How to complete this task: Return the listing that follows exactly, with no pictures included.

Stored data:
--- --- ---

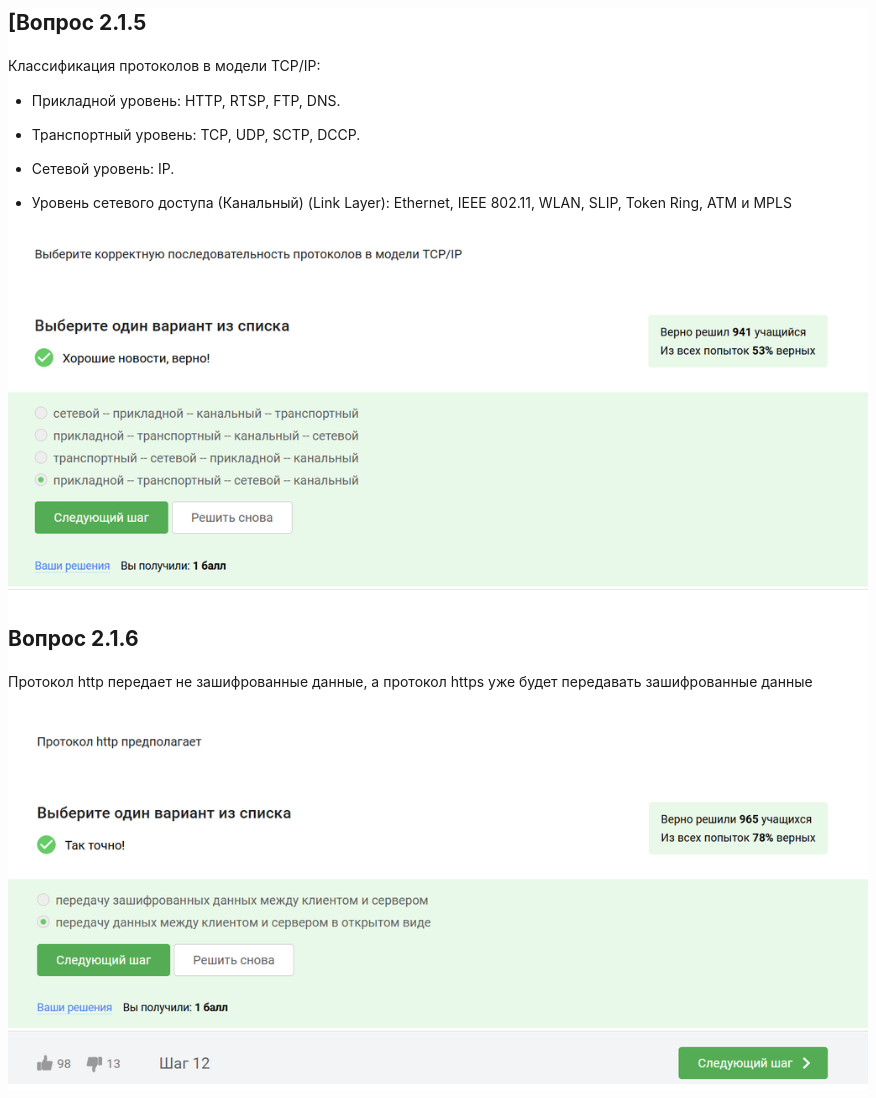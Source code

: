 ## [Вопрос 2.1.5

Классификация протоколов в модели TCP/IP:

- Прикладной уровень: HTTP, RTSP, FTP, DNS.

- Транспортный уровень: TCP, UDP, SCTP, DCCP.

- Сетевой  уровень: IP.

- Уровень сетевого доступа (Канальный) (Link Layer): Ethernet, IEEE 802.11, WLAN, SLIP, Token Ring, ATM и MPLS

![](image/5.png)

## Вопрос 2.1.6

Протокол http передает не зашифрованные данные, а протокол https уже будет передавать зашифрованные данные

![](image/6.png)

--- --- ---

Response area:
Source code

: ## [Вопрос 2.1.5

Классификация протоколов в модели TCP/IP:

- Прикладной уровень: HTTP, RTSP, FTP, DNS.

- Транспортный уровень: TCP, UDP, SCTP, DCCP.

- Сетевой  уровень: IP.

- Уровень сетевого доступа (Канальный) (Link Layer): Ethernet, IEEE 802.11, WLAN, SLIP, Token Ring, ATM и MPLS

![](image/5.png)

## Вопрос 2.1.6

Протокол http передает не зашифрованные данные, а протокол https уже будет передавать зашифрованные данные

![](image/6.png)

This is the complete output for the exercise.